Since 1961, Teaching History, the journal of the History Teachers' Association of NSW, has provided well-written and thoughtful articles on the teaching of history. Volume 57, number 4, 2023, was a good example. It included David Stephens suggesting some questions that students could ask when visiting the Australian War Memorial or other war memorials: 'The study of History is about asking questions. Excursions to historic places and memorials, and standing in the presence of historic objects in museums, allows an immediacy with the past and gives us the opportunity to ask pertinent and pointed questions.'

A couple of examples:

Do you need to wear a military uniform to fight for your country?
Just over 100,000 Australians have died in our overseas wars. Also, between 20,000 and 100,000 First Nations people died in Australia at the hands of settlers, police, and soldiers from 1788 to at least 1928, in what has become known as the Frontier Wars. No-one knows the exact number killed in the Frontier Wars because bodies were burned and buried, and official records destroyed. Yet contemporary media reports leave no doubt that people believed this was war.
Do you see any difference between, on the one hand, First Nations people who defended Country on Country and, on the other hand, men and women in uniform who went overseas to defend Australia? Should the Memorial commemorate both types of defenders?

...

Do we make too much of Victoria Cross winners?
Why do soldiers receive the Victoria Cross (VC)? The wording on the medal is ‘For Valour’ (see figure 6) but some people have said VCs were given out to make other soldiers fight harder. Does that make sense?
According to historian Professor Peter Stanley, ‘The emphasis on “Anzac VC heroes” ensures that Australia sees glory in its war history rather than the horrific reality’. Do you agree?
Is it possible for someone to be a hero at one time – and perhaps receive the VC for it – and a villain at other times? Should the War Memorial depict such people? Do you know of a recent case that might fit this description? What do you think about it?

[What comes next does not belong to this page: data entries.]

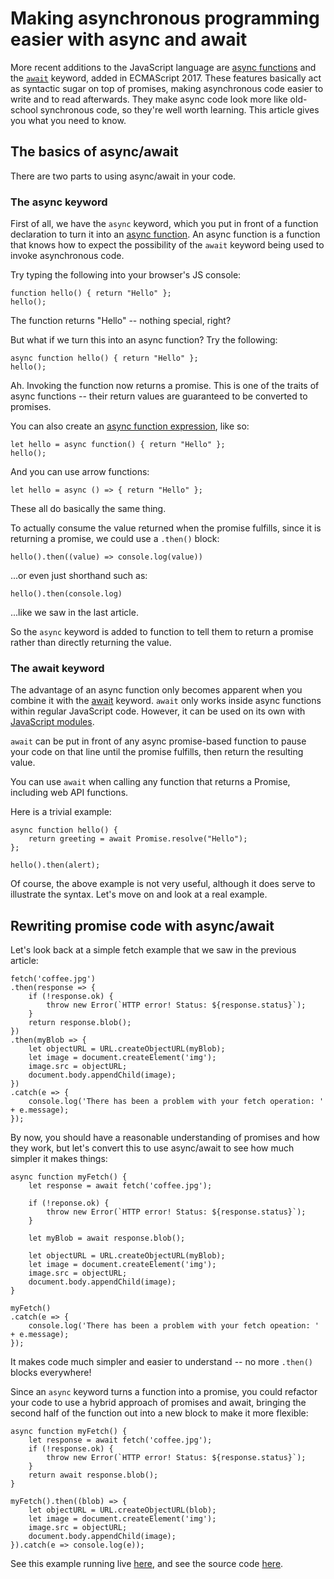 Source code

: # Making asynchronous programming easier with async and await

More recent additions to the JavaScript language are [async functions](https://developer.mozilla.org/en-US/docs/Web/JavaScript/Reference/Statements/async_function) and the [`await`](https://developer.mozilla.org/en-US/docs/Web/JavaScript/Reference/Operators/await) keyword, added in ECMAScript 2017. These features basically act as syntactic sugar on top of promises, making asynchronous code easier to write and to read afterwards. They make async code look more like old-school synchronous code, so they're well worth learning. This article gives you what you need to know.

## The basics of async/await

There are two parts to using async/await in your code.

### The async keyword

First of all, we have the `async` keyword, which you put in front of a function declaration to turn it into an [async function](https://developer.mozilla.org/en-US/docs/Web/JavaScript/Reference/Statements/async_function). An async function is a function that knows how to expect the possibility of the `await` keyword being used to invoke asynchronous code.

Try typing the following into your browser's JS console:
```
function hello() { return "Hello" };
hello();
```
The function returns "Hello" -- nothing special, right?

But what if we turn this into an async function? Try the following:
```
async function hello() { return "Hello" };
hello();
```
Ah. Invoking the function now returns a promise. This is one of the traits of async functions -- their return values are guaranteed to be converted to promises.

You can also create an [async function expression](https://developer.mozilla.org/en-US/docs/Web/JavaScript/Reference/Operators/async_function), like so:
```
let hello = async function() { return "Hello" };
hello();
```
And you can use arrow functions:
```
let hello = async () => { return "Hello" };
```
These all do basically the same thing.

To actually consume the value returned when the promise fulfills, since it is returning a promise, we could use a `.then()` block:
```
hello().then((value) => console.log(value))
```
...or even just shorthand such as:
```
hello().then(console.log)
```
...like we saw in the last article.

So the `async` keyword is added to function to tell them to return a promise rather than directly returning the value.

### The await keyword

The advantage of an async function only becomes apparent when you combine it with the [await](https://developer.mozilla.org/en-US/docs/Web/JavaScript/Reference/Operators/await) keyword. `await` only works inside async functions within regular JavaScript code. However, it can be used on its own with [JavaScript modules](https://developer.mozilla.org/en-US/docs/Web/JavaScript/Guide/Modules).

`await` can be put in front of any async promise-based function to pause your code on that line until the promise fulfills, then return the resulting value.

You can use `await` when calling any function that returns a Promise, including web API functions.

Here is a trivial example:
```
async function hello() {
    return greeting = await Promise.resolve("Hello");
};

hello().then(alert);
```
Of course, the above example is not very useful, although it does serve to illustrate the syntax. Let's move on and look at a real example.

## Rewriting promise code with async/await

Let's look back at a simple fetch example that we saw in the previous article:
```
fetch('coffee.jpg')
.then(response => {
    if (!response.ok) {
        throw new Error(`HTTP error! Status: ${response.status}`);
    }
    return response.blob();
})
.then(myBlob => {
    let objectURL = URL.createObjectURL(myBlob);
    let image = document.createElement('img');
    image.src = objectURL;
    document.body.appendChild(image);
})
.catch(e => {
    console.log('There has been a problem with your fetch operation: ' + e.message);
});
```
By now, you should have a reasonable understanding of promises and how they work, but let's convert this to use async/await to see how much simpler it makes things:
```
async function myFetch() {
    let response = await fetch('coffee.jpg');

    if (!reponse.ok) {
        throw new Error(`HTTP error! Status: ${response.status}`);
    }

    let myBlob = await response.blob();

    let objectURL = URL.createObjectURL(myBlob);
    let image = document.createElement('img');
    image.src = objectURL;
    document.body.appendChild(image);
}

myFetch()
.catch(e => {
    console.log('There has been a problem with your fetch opeation: ' + e.message);
});
```
It makes code much simpler and easier to understand -- no more `.then()` blocks everywhere!

Since an `async` keyword turns a function into a promise, you could refactor your code to use a hybrid approach of promises and await, bringing the second half of the function out into a new block to make it more flexible:
```
async function myFetch() {
    let response = await fetch('coffee.jpg');
    if (!response.ok) {
        throw new Error(`HTTP error! Status: ${response.status}`);
    }
    return await response.blob();
}

myFetch().then((blob) => {
    let objectURL = URL.createObjectURL(blob);
    let image = document.createElement('img');
    image.src = objectURL;
    document.body.appendChild(image);
}).catch(e => console.log(e));
```
See this example running live [here](), and see the source code [here](). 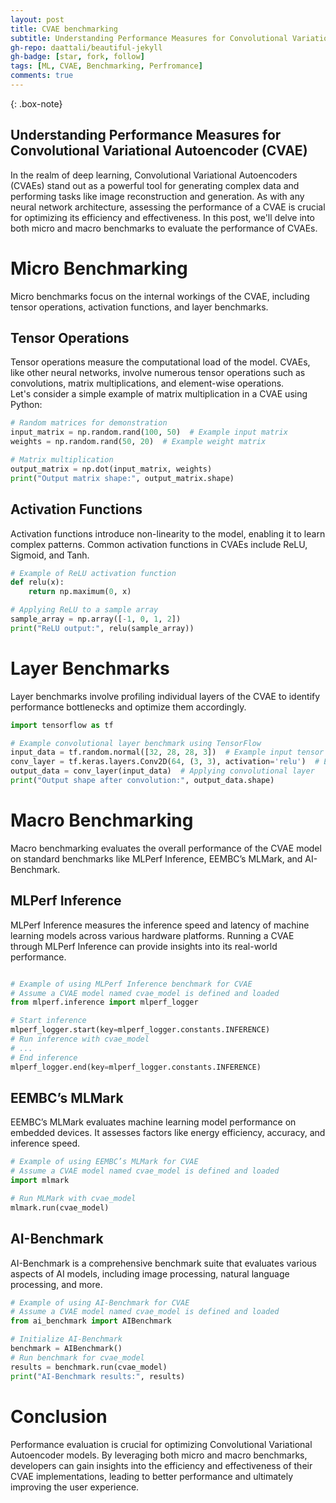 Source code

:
 ```yaml
---
layout: post
title: CVAE benchmarking
subtitle: Understanding Performance Measures for Convolutional Variational Autoencoder.
gh-repo: daattali/beautiful-jekyll
gh-badge: [star, fork, follow]
tags: [ML, CVAE, Benchmarking, Perfromance]
comments: true
---
```


{: .box-note}


## Understanding Performance Measures for Convolutional Variational Autoencoder (CVAE)
In the realm of deep learning, Convolutional Variational Autoencoders (CVAEs) stand out as a powerful tool for generating complex data 
and performing tasks like image reconstruction and generation. As with any neural network architecture, assessing the performance of a 
CVAE is crucial for optimizing its efficiency and effectiveness. In this post, we'll delve into both micro and macro benchmarks to 
evaluate the performance of CVAEs.

# Micro Benchmarking
Micro benchmarks focus on the internal workings of the CVAE, including tensor operations, activation functions, and layer benchmarks.

## Tensor Operations
Tensor operations measure the computational load of the model. CVAEs, like other neural networks, involve numerous tensor operations 
such as convolutions, matrix multiplications, and element-wise operations.  
Let's consider a simple example of matrix multiplication in a CVAE using Python:  
```python
# Random matrices for demonstration
input_matrix = np.random.rand(100, 50)  # Example input matrix
weights = np.random.rand(50, 20)  # Example weight matrix

# Matrix multiplication
output_matrix = np.dot(input_matrix, weights)
print("Output matrix shape:", output_matrix.shape)
```

## Activation Functions
Activation functions introduce non-linearity to the model, enabling it to learn complex patterns. Common activation functions in 
CVAEs include ReLU, Sigmoid, and Tanh.  

```python
# Example of ReLU activation function
def relu(x):
    return np.maximum(0, x)

# Applying ReLU to a sample array
sample_array = np.array([-1, 0, 1, 2])
print("ReLU output:", relu(sample_array))
```

# Layer Benchmarks
Layer benchmarks involve profiling individual layers of the CVAE to identify performance bottlenecks and optimize them accordingly.

```python
import tensorflow as tf

# Example convolutional layer benchmark using TensorFlow
input_data = tf.random.normal([32, 28, 28, 3])  # Example input tensor
conv_layer = tf.keras.layers.Conv2D(64, (3, 3), activation='relu')  # Example convolutional layer
output_data = conv_layer(input_data)  # Applying convolutional layer
print("Output shape after convolution:", output_data.shape)
```

# Macro Benchmarking
Macro benchmarking evaluates the overall performance of the CVAE model on standard benchmarks like MLPerf Inference, EEMBC’s MLMark, and AI-Benchmark.

## MLPerf Inference
MLPerf Inference measures the inference speed and latency of machine learning models across various hardware platforms. 
Running a CVAE through MLPerf Inference can provide insights into its real-world performance.

```python

# Example of using MLPerf Inference benchmark for CVAE
# Assume a CVAE model named cvae_model is defined and loaded
from mlperf.inference import mlperf_logger

# Start inference
mlperf_logger.start(key=mlperf_logger.constants.INFERENCE)
# Run inference with cvae_model
# ...
# End inference
mlperf_logger.end(key=mlperf_logger.constants.INFERENCE)
```  
## EEMBC’s MLMark
EEMBC’s MLMark evaluates machine learning model performance on embedded devices. It assesses factors like energy efficiency, accuracy, and inference speed.

```python
# Example of using EEMBC’s MLMark for CVAE
# Assume a CVAE model named cvae_model is defined and loaded
import mlmark

# Run MLMark with cvae_model
mlmark.run(cvae_model)
```

## AI-Benchmark
AI-Benchmark is a comprehensive benchmark suite that evaluates various aspects of AI models, including image processing, natural language processing, and more.

```python
# Example of using AI-Benchmark for CVAE
# Assume a CVAE model named cvae_model is defined and loaded
from ai_benchmark import AIBenchmark

# Initialize AI-Benchmark
benchmark = AIBenchmark()
# Run benchmark for cvae_model
results = benchmark.run(cvae_model)
print("AI-Benchmark results:", results)
```

# Conclusion
Performance evaluation is crucial for optimizing Convolutional Variational Autoencoder models. By leveraging both micro and macro benchmarks, developers can gain insights into the efficiency and effectiveness of their CVAE implementations, leading to better performance and ultimately improving the user experience.
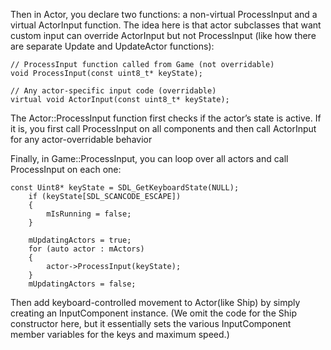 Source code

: Then in Actor, you declare two functions: a non-virtual
ProcessInput and a virtual ActorInput function.
The idea here is that actor subclasses that want custom
input can override ActorInput but not ProcessInput
(like how there are separate Update and UpdateActor
functions):
```
// ProcessInput function called from Game (not overridable)
void ProcessInput(const uint8_t* keyState);

// Any actor-specific input code (overridable)
virtual void ActorInput(const uint8_t* keyState);
```
The Actor::ProcessInput function first checks if the
actor’s state is active. If it is, you first call
ProcessInput on all components and then call
ActorInput for any actor-overridable behavior

Finally, in Game::ProcessInput, you can loop over all
actors and call ProcessInput on each one:
```
const Uint8* keyState = SDL_GetKeyboardState(NULL);
	if (keyState[SDL_SCANCODE_ESCAPE])
	{
		mIsRunning = false;
	}

	mUpdatingActors = true;
	for (auto actor : mActors)
	{
		actor->ProcessInput(keyState);
	}
	mUpdatingActors = false;
```
Then add keyboard-controlled
movement to Actor(like Ship) by simply creating an
InputComponent instance. (We omit the code for the
Ship constructor here, but it essentially sets the various
InputComponent member variables for the keys and
maximum speed.)
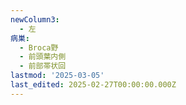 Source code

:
 ```yaml
---
newColumn3:
  - 左
病巣:
  - Broca野
  - 前頭葉内側
  - 前部帯状回
lastmod: '2025-03-05'
last_edited: 2025-02-27T00:00:00.000Z
---
```




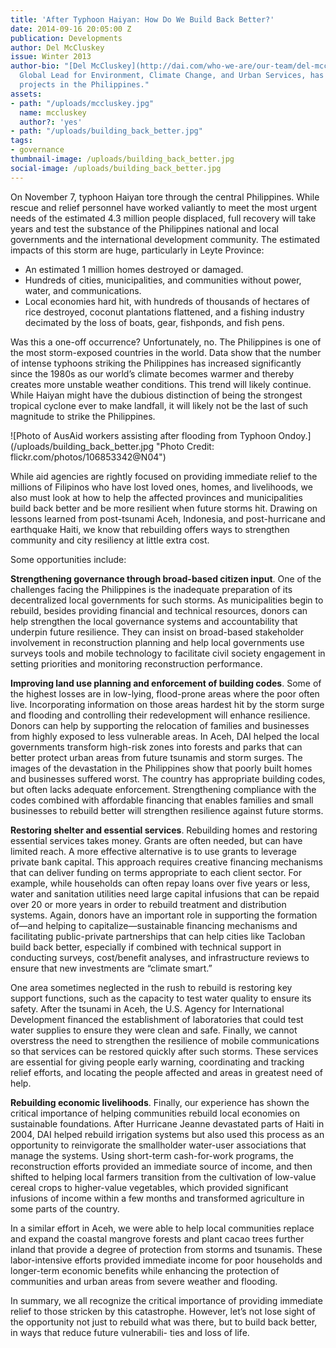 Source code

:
 ```yaml
---
title: 'After Typhoon Haiyan: How Do We Build Back Better?'
date: 2014-09-16 20:05:00 Z
publication: Developments
author: Del McCluskey
issue: Winter 2013
author-bio: "[Del McCluskey](http://dai.com/who-we-are/our-team/del-mccluskey), DAI’s
  Global Lead for Environment, Climate Change, and Urban Services, has managed numerous
  projects in the Philippines."
assets:
- path: "/uploads/mccluskey.jpg"
  name: mccluskey
  author?: 'yes'
- path: "/uploads/building_back_better.jpg"
tags:
- governance
thumbnail-image: /uploads/building_back_better.jpg
social-image: /uploads/building_back_better.jpg
---
```


<p>On November 7, typhoon Haiyan tore through the central Philippines. While rescue and relief personnel have worked valiantly to meet the most urgent needs of the estimated 4.3 million people displaced, full recovery will take years and test the substance of the Philippines national and local governments and the international development community. The estimated impacts of this storm are huge, particularly in Leyte Province:</p>



<ul>
  <li>An estimated 1 million homes destroyed or damaged.</li>
  <li>Hundreds of cities, municipalities, and communities without power, water, and communications.</li>
  <li>Local economies hard hit, with hundreds of thousands of hectares of rice destroyed, coconut plantations flattened, and a fishing industry decimated by the loss of boats, gear, fishponds, and fish pens.</li>
</ul>
<p>Was this a one-off occurrence? Unfortunately, no. The Philippines is one of the most storm-exposed countries in the world. Data show that the number of intense typhoons striking the Philippines has increased significantly since the 1980s as our world’s climate becomes warmer and thereby creates more unstable weather conditions. This trend will likely continue. While Haiyan might have the dubious distinction of being the strongest tropical cyclone ever to make landfall, it will likely not be the last of such magnitude to strike the Philippines.</p>
![Photo of AusAid workers assisting after flooding from Typhoon Ondoy.](/uploads/building_back_better.jpg "Photo Credit: flickr.com/photos/106853342@N04") 
<p>While aid agencies are rightly focused on providing immediate relief to the millions of Filipinos who have lost loved ones, homes, and livelihoods, we also must look at how to help the affected provinces and municipalities build back better and be more resilient when future storms hit. Drawing on lessons learned from post-tsunami Aceh, Indonesia, and post-hurricane and earthquake Haiti, we know that rebuilding offers ways to strengthen community and city resiliency at little extra cost.</p>
<p>Some opportunities include:</p>
<p><strong>Strengthening governance through broad-based citizen input</strong>. One of the challenges facing the Philippines is the inadequate preparation of its decentralized local governments for such storms. As municipalities begin to rebuild, besides providing financial and technical resources, donors can help strengthen the local governance systems and accountability that underpin future resilience. They can insist on broad-based stakeholder involvement in reconstruction planning and help local governments use surveys tools and mobile technology to facilitate civil society engagement in setting priorities and monitoring reconstruction performance.</p>
<p><strong>Improving land use planning and enforcement of building codes</strong>. Some of the highest losses are in low-lying, flood-prone areas where the poor often live. Incorporating information on those areas hardest hit by the storm surge and flooding and controlling their redevelopment will enhance resilience. Donors can help by supporting the relocation of families and businesses from highly exposed to less vulnerable areas. In Aceh, DAI helped the local governments transform high-risk zones into forests and parks that can better protect urban areas from future tsunamis and storm surges. The images of the devastation in the Philippines show that poorly built homes and businesses suffered worst. The country has appropriate building codes, but often lacks adequate enforcement. Strengthening compliance with the codes combined with affordable financing that enables families and small businesses to rebuild better will strengthen resilience against future storms.</p>
<p><strong>Restoring shelter and essential services</strong>. Rebuilding homes and restoring essential services takes money. Grants are often needed, but can have limited reach. A more effective alternative is to use grants to leverage private bank capital. This approach requires creative financing mechanisms that can deliver funding on terms appropriate to each client sector. For example, while households can often repay loans over five years or less, water and sanitation utilities need large capital infusions that can be repaid over 20 or more years in order to rebuild treatment and distribution systems. Again, donors have an important role in supporting the formation of—and helping to capitalize—sustainable financing mechanisms and facilitating public-private partnerships that can help cities like Tacloban build back better, especially if combined with technical support in conducting surveys, cost/benefit analyses, and infrastructure reviews to ensure that new investments are “climate smart.”</p>
<p>One area sometimes neglected in the rush to rebuild is restoring key support functions, such as the capacity to test water quality to ensure its safety. After the tsunami in Aceh, the U.S. Agency for International Development financed the establishment of laboratories that could test water supplies to ensure they were clean and safe. Finally, we cannot overstress the need to strengthen the resilience of mobile communications so that services can be restored quickly after such storms. These services are essential for giving people early warning, coordinating and tracking relief efforts, and locating the people affected and areas in greatest need of help.</p>
<p><strong>Rebuilding economic livelihoods</strong>. Finally, our experience has shown the critical importance of helping communities rebuild local economies on sustainable foundations. After Hurricane Jeanne devastated parts of Haiti in 2004, DAI helped rebuild irrigation systems but also used this process as an opportunity to reinvigorate the smallholder water-user associations that manage the systems. Using short-term cash-for-work programs, the reconstruction efforts provided an immediate source of income, and then shifted to helping local farmers transition from the cultivation of low-value cereal crops to higher-value vegetables, which provided significant infusions of income within a few months and transformed agriculture in some parts of the country.</p>
<p>In a similar effort in Aceh, we were able to help local communities replace and expand the coastal mangrove forests and plant cacao trees further inland that provide a degree of protection from storms and tsunamis. These labor-intensive efforts provided immediate income for poor households and longer-term economic benefits while enhancing the protection of communities and urban areas from severe weather and flooding.</p>
<p>In summary, we all recognize the critical importance of providing immediate relief to those stricken by this catastrophe. However, let’s not lose sight of the opportunity not just to rebuild what was there, but to build back better, in ways that reduce future vulnerabili- ties and loss of life.</p>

Then there was a report from Professor Stanley himself on a recent New South Wales Premier's Anzac Memorial Scholarship (PAMS) Year 10 and 11 students' tour to Singapore and Darwin. Professor Stanley was 'Tour Historian' and had this to say about one highlight of the tour:

The visits to two war cemeteries, at Kranji in Singapore and at Adelaide River in the Northern Territory, were especially emotionally demanding. I was impressed with how maturely the students approached their responsibilities at these places. Students were asked to devise their own brief commemorative ceremony (and not merely to observe the formalities of the traditional service), a particularly challenging expectation. Fittingly, at each, rather than replicate a basic remembrance ceremony (minus the flags and music) they referred extensively to the experiences and stories of the individuals they had researched and whose stories they had told.

Professor Stanley skewered the often-exaggerated claims about civilian deaths during the 1942 bombing of Darwin - 'it cannot possibly have been a thousand, probably not more than about 290'- despite the local tourist industry's yearning for a larger figure. His article concludes with a description of a First Nations student laying a poppy on the grave of Frederick Prentice MM, an Indigenous Great War soldier from Katherine:

For all of us, this was an emotional highlight of the tour – not only did a First Nations student lay the poppy, but he followed up that conventional gesture with a heartfelt speech, speaking to Frederick in language to acknowledge that we were visiting his Country. That informal but moving ceremony occurred on the final full day of the tour, a sign perhaps of how the students had learned not just ‘about’ history, but about how to ‘do’ history, and that the doing of it occurred in real time on the spot, and in the heart as well as in the head.

Just for contrast, our sister site, Honest History, has dredged from its vault some reviews of 'literature' still rolled out in some schools at Anzac time. It seems there's still a way to go for people, including students and teachers, wanting to take a sophisticated, evidence-based approach to Anzac.